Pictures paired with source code

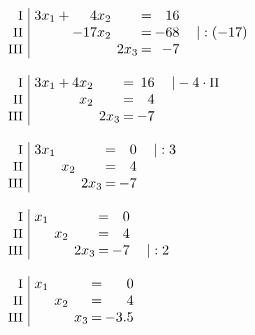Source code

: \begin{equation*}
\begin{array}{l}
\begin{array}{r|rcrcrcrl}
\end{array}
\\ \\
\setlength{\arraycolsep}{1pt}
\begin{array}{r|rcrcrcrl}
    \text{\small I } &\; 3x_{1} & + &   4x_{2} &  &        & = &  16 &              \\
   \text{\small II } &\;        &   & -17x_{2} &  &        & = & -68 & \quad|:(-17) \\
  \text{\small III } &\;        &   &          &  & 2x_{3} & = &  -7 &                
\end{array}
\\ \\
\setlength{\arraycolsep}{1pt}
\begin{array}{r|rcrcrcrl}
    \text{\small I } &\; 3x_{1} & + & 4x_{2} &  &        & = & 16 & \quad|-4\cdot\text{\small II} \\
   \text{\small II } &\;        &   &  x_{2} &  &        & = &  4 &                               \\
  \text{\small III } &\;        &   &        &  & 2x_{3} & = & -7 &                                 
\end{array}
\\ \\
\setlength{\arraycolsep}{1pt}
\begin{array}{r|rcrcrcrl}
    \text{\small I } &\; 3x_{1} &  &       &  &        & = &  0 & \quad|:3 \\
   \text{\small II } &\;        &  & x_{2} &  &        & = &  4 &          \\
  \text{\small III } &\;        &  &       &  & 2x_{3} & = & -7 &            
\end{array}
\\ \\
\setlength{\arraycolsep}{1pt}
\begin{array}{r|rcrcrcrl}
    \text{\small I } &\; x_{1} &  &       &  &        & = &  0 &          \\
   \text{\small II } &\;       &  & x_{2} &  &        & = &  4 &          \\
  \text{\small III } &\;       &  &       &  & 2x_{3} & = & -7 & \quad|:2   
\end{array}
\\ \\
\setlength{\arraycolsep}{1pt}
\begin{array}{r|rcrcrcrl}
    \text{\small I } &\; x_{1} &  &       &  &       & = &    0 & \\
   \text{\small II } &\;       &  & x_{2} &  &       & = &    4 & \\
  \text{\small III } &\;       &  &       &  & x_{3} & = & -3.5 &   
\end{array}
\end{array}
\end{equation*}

--

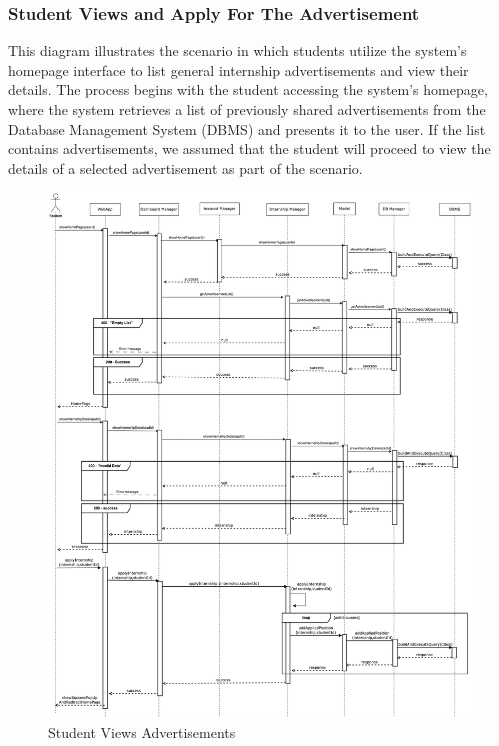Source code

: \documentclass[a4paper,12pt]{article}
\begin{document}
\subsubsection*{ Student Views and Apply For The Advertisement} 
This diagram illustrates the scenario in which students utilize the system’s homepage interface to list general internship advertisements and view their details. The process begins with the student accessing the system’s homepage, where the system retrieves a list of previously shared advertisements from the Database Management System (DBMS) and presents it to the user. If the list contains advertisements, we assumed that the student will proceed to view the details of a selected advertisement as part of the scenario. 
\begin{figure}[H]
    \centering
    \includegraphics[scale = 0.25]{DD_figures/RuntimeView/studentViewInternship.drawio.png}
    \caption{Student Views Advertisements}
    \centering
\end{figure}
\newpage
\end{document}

* * *

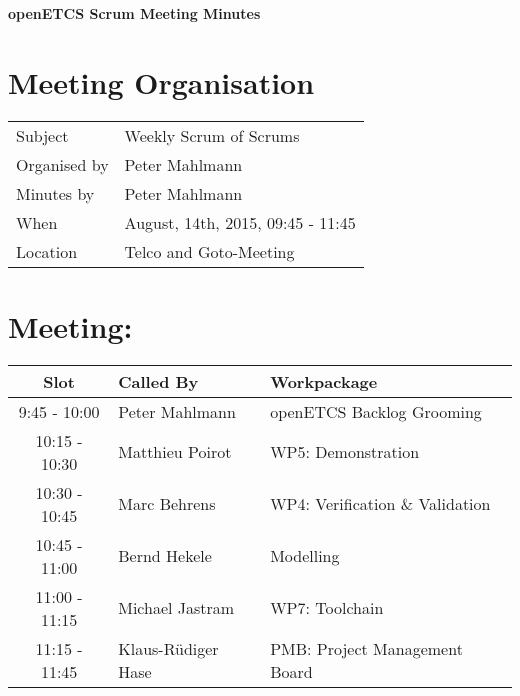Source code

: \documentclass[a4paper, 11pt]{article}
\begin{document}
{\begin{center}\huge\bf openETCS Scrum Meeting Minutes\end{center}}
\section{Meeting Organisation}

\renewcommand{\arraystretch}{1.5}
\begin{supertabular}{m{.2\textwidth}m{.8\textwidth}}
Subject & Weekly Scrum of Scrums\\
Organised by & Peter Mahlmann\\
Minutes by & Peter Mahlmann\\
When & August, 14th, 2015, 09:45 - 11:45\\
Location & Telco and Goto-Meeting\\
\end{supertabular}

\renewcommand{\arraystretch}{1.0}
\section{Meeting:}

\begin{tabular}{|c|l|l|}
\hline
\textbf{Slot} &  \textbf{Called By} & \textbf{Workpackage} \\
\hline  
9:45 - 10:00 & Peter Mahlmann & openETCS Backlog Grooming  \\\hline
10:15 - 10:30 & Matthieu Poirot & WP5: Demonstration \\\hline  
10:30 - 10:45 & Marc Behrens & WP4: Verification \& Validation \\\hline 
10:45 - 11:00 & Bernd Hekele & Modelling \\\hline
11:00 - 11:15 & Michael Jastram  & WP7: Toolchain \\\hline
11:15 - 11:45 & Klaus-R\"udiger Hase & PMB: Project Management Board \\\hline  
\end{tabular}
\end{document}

## WHAT YOU SHOULD DO:
What is needed is a verbatim copy of every line in the records above from the one containing "openETCS Scrum Meeting" down to the one containing "Minutes by & Peter Mahlmann\\", both included, and nothing more.

## EXERCISE RESULT:
{\begin{center}\huge\bf openETCS Scrum Meeting Minutes\end{center}}
\section{Meeting Organisation}

\renewcommand{\arraystretch}{1.5}
\begin{supertabular}{m{.2\textwidth}m{.8\textwidth}}
Subject & Weekly Scrum of Scrums\\
Organised by & Peter Mahlmann\\
Minutes by & Peter Mahlmann\\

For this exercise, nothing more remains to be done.